Others who could be hurt by the deferred compensation cap are employees at start-up companies that pay little in salary but provide big equity stakes in deferred compensation programs to lure and keep talented employees. (Some stock options are exempt from the cap.) New hires, whose five-year average pay at their employers is minimal, could also be snared by the limit. And because certain severance payments are included in what the bill considers deferred compensation, workers who took early-retirement packages might also find themselves owing taxes and penalties. Older employees who wanted to cut back on their work life but not retire altogether — known as phased retirement — could also be hurt by the limit.

In addition, the law would discourage executives who receive restricted share units of their companies’ stock from holding onto the stakes, eliminating an incentive for managers to align their interests with those of shareholders.

“Pensions are being eliminated left and right and a souped-up 401(k) can only do so much,” Mr. Foley said. “If the nonqualified stuff is going to be capped and if the cap is going to apply across the board, it seems to me it puts the squeeze on the guys in the middle.”

Good point.

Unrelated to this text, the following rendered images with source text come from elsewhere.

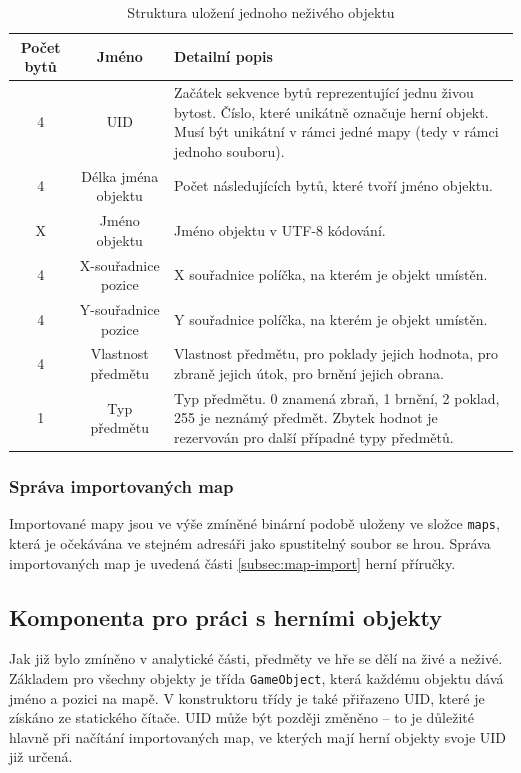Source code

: \documentclass[11pt,a4paper]{scrartcl}
\begin{document}
	\begin{table}[H]
		\centering
		\begin{tabular}{|c|c|p{8cm}|}
			\hline
			Počet bytů & Jméno & Detailní popis \\
			\hline
			\hline
			4 & UID & Začátek sekvence bytů reprezentující jednu živou bytost. Číslo, které unikátně označuje herní objekt. Musí být unikátní v rámci jedné mapy (tedy v rámci jednoho souboru). \\
			\hline
			4 & Délka jména objektu & Počet následujících bytů, které tvoří jméno objektu. \\
			\hline
			X & Jméno objektu & Jméno objektu v UTF-8 kódování. \\
			\hline
			4 & X-souřadnice pozice & X souřadnice políčka, na kterém je objekt umístěn. \\
			\hline
			4 & Y-souřadnice pozice & Y souřadnice políčka, na kterém je objekt umístěn. \\
			\hline
			4 & Vlastnost předmětu & Vlastnost předmětu, pro poklady jejich hodnota, pro zbraně jejich útok, pro brnění jejich obrana. \\
			\hline
			1 & Typ předmětu & Typ předmětu. 0 znamená zbraň, 1 brnění, 2 poklad, 255 je neznámý předmět. Zbytek hodnot je rezervován pro další případné typy předmětů. \\
			\hline
		\end{tabular}
		\caption{Struktura uložení jednoho neživého objektu}
		\label{tab:bin-item}
	\end{table}
	
	\subsubsection{Správa importovaných map}
	Importované mapy jsou ve výše zmíněné binární podobě uloženy ve složce \verb|maps|, která je očekávána ve stejném adresáři jako spustitelný soubor se hrou. Správa importovaných map je uvedená části \ref{subsec:map-import} herní příručky. 
	
	\subsection{Komponenta pro práci s herními objekty}
	Jak již bylo zmíněno v analytické části, předměty ve hře se dělí na živé a neživé. Základem pro všechny objekty je třída \verb|GameObject|, která každému objektu dává jméno a pozici na mapě. V konstruktoru třídy je také přiřazeno UID, které je získáno ze statického čítače. UID může být později změněno -- to je důležité hlavně při načítání importovaných map, ve kterých mají herní objekty svoje UID již určená.
	
\end{document}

Limits on deferred compensation might not be bad if workers had been allowed to increase contributions to 401(k) plans beyond relatively low limits — $15,500 in 2007 — or if corporate pension plans were flush and growing in number rather than being terminated.

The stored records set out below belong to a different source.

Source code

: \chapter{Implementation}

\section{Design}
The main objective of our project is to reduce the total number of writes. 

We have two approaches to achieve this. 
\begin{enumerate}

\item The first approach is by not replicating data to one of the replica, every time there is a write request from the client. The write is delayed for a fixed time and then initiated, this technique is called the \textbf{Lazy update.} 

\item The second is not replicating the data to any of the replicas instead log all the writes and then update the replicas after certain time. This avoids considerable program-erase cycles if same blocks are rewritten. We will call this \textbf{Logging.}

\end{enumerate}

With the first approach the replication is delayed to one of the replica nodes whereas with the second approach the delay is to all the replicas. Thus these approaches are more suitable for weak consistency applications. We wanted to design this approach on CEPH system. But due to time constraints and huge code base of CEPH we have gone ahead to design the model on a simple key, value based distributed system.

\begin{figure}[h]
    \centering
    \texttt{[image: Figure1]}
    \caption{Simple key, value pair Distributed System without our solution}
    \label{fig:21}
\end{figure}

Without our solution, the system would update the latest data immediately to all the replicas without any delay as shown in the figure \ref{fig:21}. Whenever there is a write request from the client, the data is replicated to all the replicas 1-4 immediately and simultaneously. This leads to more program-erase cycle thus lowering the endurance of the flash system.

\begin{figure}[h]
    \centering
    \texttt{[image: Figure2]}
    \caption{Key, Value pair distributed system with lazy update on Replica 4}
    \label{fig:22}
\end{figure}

But amid fears that many employees have not saved enough for retirement and will face runaway health care costs as they grow older, limiting deferred compensation for middle-level managers seems goofy. The small-business bill’s limits on deferred compensation were made without any hearings on their consequences.

The idea behind this cap seems to be an Enron byproduct. The 2002 investigation by the Joint Committee on Taxation into Enron’s failure, requested by Senators Max Baucus, Democrat of Montana, and Charles E. Grassley, Republican of Iowa, highlighted generous deferred compensation plans given to the company’s executives. Senator Baucus, chairman of the Finance Committee, is a proponent of the limit.

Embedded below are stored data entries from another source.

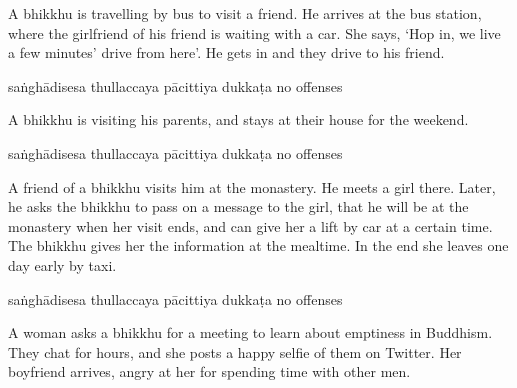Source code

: \begin{exam}{\autoExamName}
\begin{problem*}
\begin{parts}
  \bigskip

\item A bhikkhu is travelling by bus to visit a friend. He arrives at the bus
  station, where the girlfriend of his friend is waiting with a car. She says,
  `Hop in, we live a few minutes' drive from here'. He gets in and they drive to
  his friend.

  \bigskip

  \begin{answers}{5}
    \bChoices
     saṅghādisesa\eAns
     thullaccaya\eAns
     pācittiya\eAns
     dukkaṭa\eAns
     no offenses\eAns
    \eChoices
  \end{answers}

  \bigskip

\item A bhikkhu is visiting his parents, and stays at their house for the weekend.

  \bigskip

  \begin{answers}{5}
    \bChoices
     saṅghādisesa\eAns
     thullaccaya\eAns
     pācittiya\eAns
     dukkaṭa\eAns
     no offenses\eAns
    \eChoices
  \end{answers}

  \bigskip

\item A friend of a bhikkhu visits him at the monastery. He meets a girl there.
  Later, he asks the bhikkhu to pass on a message to the girl, that he will be
  at the monastery when her visit ends, and can give her a lift by car at a
  certain time. The bhikkhu gives her the information at the mealtime. In the
  end she leaves one day early by taxi. 

  \bigskip

  \begin{answers}{5}
    \bChoices
     saṅghādisesa\eAns
     thullaccaya\eAns
     pācittiya\eAns
     dukkaṭa\eAns
     no offenses\eAns
    \eChoices
  \end{answers}

  \bigskip

\item A woman asks a bhikkhu for a meeting to learn about emptiness in Buddhism.
  They chat for hours, and she posts a happy selfie of them on Twitter. Her
  boyfriend arrives, angry at her for spending time with other men.

  \bigskip


\end{parts}
\end{problem*}
\end{exam}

“Enron allowed its executives to defer significant amounts of compensation even though Enron had to forgo a current deduction with respect to such amounts,” the Joint Committee’s report stated when it came out in 2003. “The fact that Enron was apparently indifferent to the deferral of its deduction provides further support for the need for changes to the tax treatment of nonqualified deferred compensation.”

Carol Guthrie, a spokeswoman for the Senate Finance Committee, said: “There are a lot of hypotheticals out there about this provision affecting those other than whom it’s meant to affect, but its application will not bear those out. This provision still allows far, far higher deferral benefits to the people it affects than those received by the average worker. It’s hard to argue that 100 percent of your pay is too stingy an allowance for deferral.”

But Mark J. Ugoretz, president of the Erisa Industry Committee, a lobbying organization that represents major employer health, retirement and compensation plans, said: “Historically, you do not get taxed on money that you have not received, do not have control over, or do not have the use of. That’s a reasonable policy since, when the employee receives this money, the government will get their fair share.”

Given the explosion in executive pay, it was thoroughly predictable that Congress would jump into the fray. But legislators’ past attempts to curtail executive pay have wound up fattening already rich packages. The 1993 law that limited the deductibility of executive pay to $1 million, for example, pushed executives into enormous stock options packages.

The tax code should not be used to legislate corporate governance. This is why it is so crucial now to bring shareholders and company directors together to discuss executive pay. And why it is foolish for companies to resist those dialogues.